The following example defines a simple hierarchy of common network layer types:

Layers = {
    # base feed-forward without and with parameterized energy function
    # AffineLayer() defines model parameters inside.
    AffineLayer (x, m, n) = ParameterTensor {(m:n), init='heNormal'} * x
                            + ParameterTensor {n, initValue=0}
    # NLLayer applies a non-linearity on top of an affine layer
    NLLayer (x, m, n, f) = f (AffineLayer (x, m, n))
    # a few non-linearities
    SigmoidLayer (x, m, n)  = NLLayer (x, m, n, Sigmoid) # pass Sigmoid() function as the non-linaerity
    SoftplusLayer (x, m, n) = NLLayer (x, m, n, (x => Log (Constant(1) + Exp(x)))/*Softplus as lambda*/)
    ReLULayer (x, m, n)     = NLLayer (x, m, n, RectifiedLinear)
    SoftmaxLayer (x, m, n)  = NLLayer (x, m, n, Softmax)
}

which could be used like this:

# constants defined
# Sample, Hidden, and Label dimensions
SDim = 28*28 # feature dimension
HDim = 256   # hidden dimension
LDim = 10    # number of classes

features = Input {SDim}
labels   = Input {LDim}

# layers
h = Layers.ReLULayer (features, HDim, SDim)
z = Layers.AffineLayer (h, LDim, HDim) # input to softmax; same as log softmax without normalization  

# output and criteria
P    = Softmax (z)
ce   = CrossEntropyWithSoftmax (labels, z)
errs = ErrorPrediction         (labels, z)

featureNodes    = (features)
labelNodes      = (labels)
criterionNodes  = (ce)
evaluationNodes = (errs)
outputNodes     = (P)

This is the same as the initial example in Basic Concepts, but using functions.

Next: Find out about Model Editing or go straight to Full Function Reference.

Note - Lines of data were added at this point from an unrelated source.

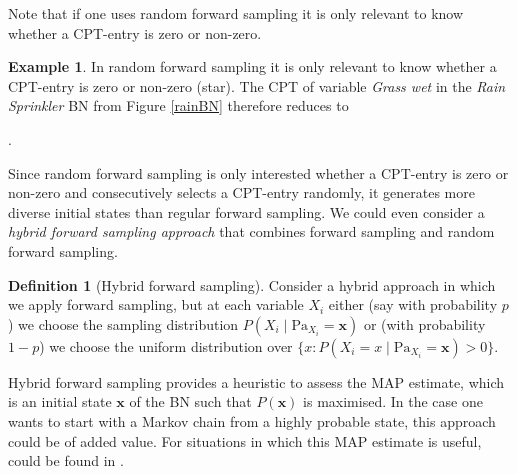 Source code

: \documentclass[a4paper, twoside, 11pt]{report}
\newcommand{\bfx}{{\mathbf{x}}}
\theoremstyle{plain}
\theoremstyle{definition}
\newtheorem{definition}[thm]{Definition}
\newtheorem{example}[thm]{Example}
\theoremstyle{remark}
\begin{document}
Note that if one uses random forward sampling it is only relevant to know whether a CPT-entry is zero or non-zero. 
\begin{example}
In random forward sampling it is only relevant to know whether a CPT-entry is zero or non-zero (\gls{star}). The CPT of variable \textit{Grass wet} in the \textit{Rain Sprinkler} BN from Figure \ref{rainBN} therefore reduces to  
\begin{table}[h!]
\centering
{}.
\caption{in order to select a CPT-entry, the random forward sampling approach is only interested whether an entry is zero or non-zero. Consecutively, from all $\star$ CPT-entries it selects one entry randomly.}
\label{block}
\end{table}
\end{example}
Since random forward sampling is only interested whether a CPT-entry is zero or non-zero and consecutively selects a CPT-entry randomly, it generates more diverse initial states than regular forward sampling. We could even consider a \textit{hybrid forward sampling approach} that combines {forward sampling} and {random forward sampling}.
\begin{definition}[Hybrid forward sampling]
Consider a hybrid approach in which we apply forward sampling, but at each variable $X_i$ either (say with probability $p$) we choose the sampling distribution $P(X_i \mid \text{Pa}_{X_i} = \mathbf{x})$ or (with probability $1-p$) we choose the uniform distribution over $\{x : P(X_i = x \mid \text{Pa}_{X_i}=\mathbf{x}) > 0\}$. 
\end{definition}
Hybrid forward sampling provides a heuristic to assess the \gls{MAP} estimate, which is an initial state $\bfx$ of the BN such that $P(\bfx)$ is maximised. In the case one wants to start with a Markov chain from a highly probable state, this approach could be of added value. For situations in which this MAP estimate is useful, could be found in \cite{park2002using}.
\end{document}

NDLNetworkBuilder (Deprecated)

Earlier versions of CNTK used the now deprecated NDLNetworkBuilder instead of BrainScriptNetworkBuilder. NDLNetworkBuilder's function definition differed in a few ways. The following definition is valid in NDLNetworkBuilder:

FF (X1, W1, B1) # no equal sign
[ # both curly braces and brackets are allowed
    T = Times (W1, X1)
    FF = Plus (T, B1)
] # return value is FF, and not the entire record

Especially, the return value is returned via the local variable that has the same name as the function; or if no such variable is found, the variable defined last will be returned. In BrainScript this must now be written as:

FF (X1, W1, B1) =
{
    T = Times (W1, X1)
    Y = Plus (T, B1)
}.Y

Especially, the return value Y must be explicitly selected at the end using . syntax, otherwise the function's value would be the entire record.